Julie Kegels Fall 2026
For Julie Kegels, fashion is not simply about form — it’s about perception. Her Fall 2026 collection, staged in Antwerp to the dissonant sound of plucked violins, was a meditation on how we construct and control our image in an age of constant visibility. Titled Face Value, the show explored what happens when we strip back the performance. Models moved slowly, almost ritualistically, forcing the audience to look — really look — at the garments themselves. It was a deliberate rejection of the social-media spectacle, the kind of show that reminds you fashion can still ask questions rather than simply trend.
The collection drew on Andy Warhol’s notion of aura and the long-exposure portraiture of Korean artist Kyungwoo Chun, whose work considers the tension between visibility and essence. Kegels turned that concept into clothing that blurred shadow and substance. Capes fastened subtly behind the ankles to create ghostly silhouettes; shirts fell apart only to reform as capes; pajama tops ballooned into gowns. In her Antwerp atelier, she photographed garments under dramatic lighting and used those distorted shadows as blueprints for new shapes — a poetic merging of image and material.
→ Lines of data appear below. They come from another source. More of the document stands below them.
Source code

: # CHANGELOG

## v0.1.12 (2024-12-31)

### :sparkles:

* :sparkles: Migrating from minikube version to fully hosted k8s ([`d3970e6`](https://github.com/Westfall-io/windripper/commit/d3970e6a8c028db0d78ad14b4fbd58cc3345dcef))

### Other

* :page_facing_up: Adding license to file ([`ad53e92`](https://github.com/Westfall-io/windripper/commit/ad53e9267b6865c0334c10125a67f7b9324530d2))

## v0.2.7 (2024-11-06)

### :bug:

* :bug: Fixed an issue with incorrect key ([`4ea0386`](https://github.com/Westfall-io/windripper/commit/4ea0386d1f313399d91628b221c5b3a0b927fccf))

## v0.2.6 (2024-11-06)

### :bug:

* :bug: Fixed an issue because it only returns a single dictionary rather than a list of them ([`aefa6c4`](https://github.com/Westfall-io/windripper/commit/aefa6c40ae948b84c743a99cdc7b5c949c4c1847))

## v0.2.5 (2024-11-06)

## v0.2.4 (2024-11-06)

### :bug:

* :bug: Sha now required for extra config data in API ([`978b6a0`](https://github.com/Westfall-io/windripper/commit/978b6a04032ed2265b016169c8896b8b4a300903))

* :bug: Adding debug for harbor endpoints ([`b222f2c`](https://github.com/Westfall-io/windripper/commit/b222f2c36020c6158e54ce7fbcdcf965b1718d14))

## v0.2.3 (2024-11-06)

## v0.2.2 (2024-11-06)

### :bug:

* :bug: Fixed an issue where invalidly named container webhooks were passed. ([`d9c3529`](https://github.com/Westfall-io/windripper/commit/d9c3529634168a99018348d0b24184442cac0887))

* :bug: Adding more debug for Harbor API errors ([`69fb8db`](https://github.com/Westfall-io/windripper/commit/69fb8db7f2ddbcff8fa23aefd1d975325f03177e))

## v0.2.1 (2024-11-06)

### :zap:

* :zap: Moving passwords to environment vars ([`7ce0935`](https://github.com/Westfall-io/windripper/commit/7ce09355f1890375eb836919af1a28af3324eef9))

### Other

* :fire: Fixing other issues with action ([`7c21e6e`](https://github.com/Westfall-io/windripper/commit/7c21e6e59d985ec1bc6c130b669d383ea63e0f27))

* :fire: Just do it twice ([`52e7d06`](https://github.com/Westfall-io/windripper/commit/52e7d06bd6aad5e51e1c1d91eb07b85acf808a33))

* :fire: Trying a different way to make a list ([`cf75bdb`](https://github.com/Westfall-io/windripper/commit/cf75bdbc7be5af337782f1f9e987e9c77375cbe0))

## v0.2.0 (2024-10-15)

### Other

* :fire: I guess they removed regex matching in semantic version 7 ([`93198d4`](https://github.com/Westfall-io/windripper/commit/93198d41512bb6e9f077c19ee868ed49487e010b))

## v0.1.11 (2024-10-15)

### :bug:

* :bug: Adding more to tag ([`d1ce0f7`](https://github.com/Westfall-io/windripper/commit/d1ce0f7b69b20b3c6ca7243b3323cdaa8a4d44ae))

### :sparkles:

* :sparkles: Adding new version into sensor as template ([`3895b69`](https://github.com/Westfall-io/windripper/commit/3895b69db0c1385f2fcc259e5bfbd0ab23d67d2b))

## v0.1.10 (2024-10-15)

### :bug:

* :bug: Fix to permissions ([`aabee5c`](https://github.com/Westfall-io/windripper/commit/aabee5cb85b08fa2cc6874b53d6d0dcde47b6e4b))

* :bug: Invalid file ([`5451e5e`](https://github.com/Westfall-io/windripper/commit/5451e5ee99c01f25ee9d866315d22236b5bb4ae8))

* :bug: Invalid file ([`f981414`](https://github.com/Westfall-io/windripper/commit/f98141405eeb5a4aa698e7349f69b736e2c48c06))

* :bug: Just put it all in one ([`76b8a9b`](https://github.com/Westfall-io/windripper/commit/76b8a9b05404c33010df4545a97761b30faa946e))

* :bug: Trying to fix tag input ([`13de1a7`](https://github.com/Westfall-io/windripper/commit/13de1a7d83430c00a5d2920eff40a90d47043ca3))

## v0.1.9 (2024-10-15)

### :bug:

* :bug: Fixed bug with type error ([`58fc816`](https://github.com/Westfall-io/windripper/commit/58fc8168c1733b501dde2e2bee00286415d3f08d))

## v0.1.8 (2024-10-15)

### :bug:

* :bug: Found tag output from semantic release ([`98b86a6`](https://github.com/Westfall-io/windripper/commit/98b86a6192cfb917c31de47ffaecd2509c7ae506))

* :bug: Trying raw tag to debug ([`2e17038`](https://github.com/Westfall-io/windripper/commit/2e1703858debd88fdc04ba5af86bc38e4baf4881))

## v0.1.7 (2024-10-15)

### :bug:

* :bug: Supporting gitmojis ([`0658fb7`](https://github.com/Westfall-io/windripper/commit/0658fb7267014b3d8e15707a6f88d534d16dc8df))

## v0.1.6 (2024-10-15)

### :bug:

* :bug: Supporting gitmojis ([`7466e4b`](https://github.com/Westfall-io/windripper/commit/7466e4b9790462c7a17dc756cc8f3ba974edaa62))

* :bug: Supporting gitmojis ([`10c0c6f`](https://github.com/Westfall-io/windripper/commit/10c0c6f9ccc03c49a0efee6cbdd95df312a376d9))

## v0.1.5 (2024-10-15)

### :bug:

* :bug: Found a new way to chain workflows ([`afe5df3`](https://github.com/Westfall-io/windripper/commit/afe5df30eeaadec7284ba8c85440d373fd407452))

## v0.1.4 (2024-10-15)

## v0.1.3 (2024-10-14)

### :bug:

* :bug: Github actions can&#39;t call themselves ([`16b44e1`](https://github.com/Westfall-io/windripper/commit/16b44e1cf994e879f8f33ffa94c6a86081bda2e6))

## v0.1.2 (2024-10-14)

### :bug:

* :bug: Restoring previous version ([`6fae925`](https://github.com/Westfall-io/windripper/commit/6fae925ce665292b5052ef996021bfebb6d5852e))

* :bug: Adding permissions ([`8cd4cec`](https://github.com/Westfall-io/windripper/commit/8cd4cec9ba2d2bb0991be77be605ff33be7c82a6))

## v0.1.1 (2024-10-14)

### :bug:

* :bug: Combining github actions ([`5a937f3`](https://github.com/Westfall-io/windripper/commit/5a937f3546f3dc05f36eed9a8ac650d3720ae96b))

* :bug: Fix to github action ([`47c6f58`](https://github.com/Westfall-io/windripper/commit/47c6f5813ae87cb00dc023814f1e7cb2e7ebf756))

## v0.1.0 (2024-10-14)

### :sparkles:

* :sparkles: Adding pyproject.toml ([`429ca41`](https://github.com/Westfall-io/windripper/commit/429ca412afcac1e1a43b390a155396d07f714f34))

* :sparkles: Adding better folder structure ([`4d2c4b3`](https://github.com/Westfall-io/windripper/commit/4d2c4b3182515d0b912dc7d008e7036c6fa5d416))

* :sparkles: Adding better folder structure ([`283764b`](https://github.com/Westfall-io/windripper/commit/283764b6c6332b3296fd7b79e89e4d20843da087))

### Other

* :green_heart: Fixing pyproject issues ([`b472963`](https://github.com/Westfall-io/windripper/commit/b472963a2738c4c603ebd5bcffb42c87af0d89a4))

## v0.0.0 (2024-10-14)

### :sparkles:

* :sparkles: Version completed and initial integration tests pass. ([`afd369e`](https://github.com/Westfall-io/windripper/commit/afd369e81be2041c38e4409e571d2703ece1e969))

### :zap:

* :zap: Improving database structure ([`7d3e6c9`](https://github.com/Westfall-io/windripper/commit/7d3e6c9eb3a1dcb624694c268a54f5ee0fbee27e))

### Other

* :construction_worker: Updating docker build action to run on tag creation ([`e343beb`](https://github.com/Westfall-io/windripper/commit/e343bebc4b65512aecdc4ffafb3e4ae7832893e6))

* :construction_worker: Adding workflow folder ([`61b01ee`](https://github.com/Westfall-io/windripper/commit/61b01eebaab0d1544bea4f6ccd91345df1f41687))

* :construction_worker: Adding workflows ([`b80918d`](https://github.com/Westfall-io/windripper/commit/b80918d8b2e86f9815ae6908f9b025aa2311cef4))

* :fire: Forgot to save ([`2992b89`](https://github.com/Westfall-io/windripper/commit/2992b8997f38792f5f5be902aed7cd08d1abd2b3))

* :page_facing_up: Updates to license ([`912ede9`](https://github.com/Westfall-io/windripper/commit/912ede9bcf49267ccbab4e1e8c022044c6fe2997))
Kegels’s “forced tailoring” guided the body into assertive poses, sleeves pushing forward like armour, while tiny jumpers split open at the shoulders to reveal flashes of colour. Exposed seams and jagged hats hinted at imperfection, later softened by childlike details — baby blankets transformed into wrap skirts, a wink to Calimero’s broken shell. “The aura is a shield,” she said backstage. “We always have an appearance, but maybe the appearance is not true to what there is inside.” It was a deeply human reflection rendered in fabric — proof that in Kegels’s hands, clothing can still hold the space between who we are and who we wish to be.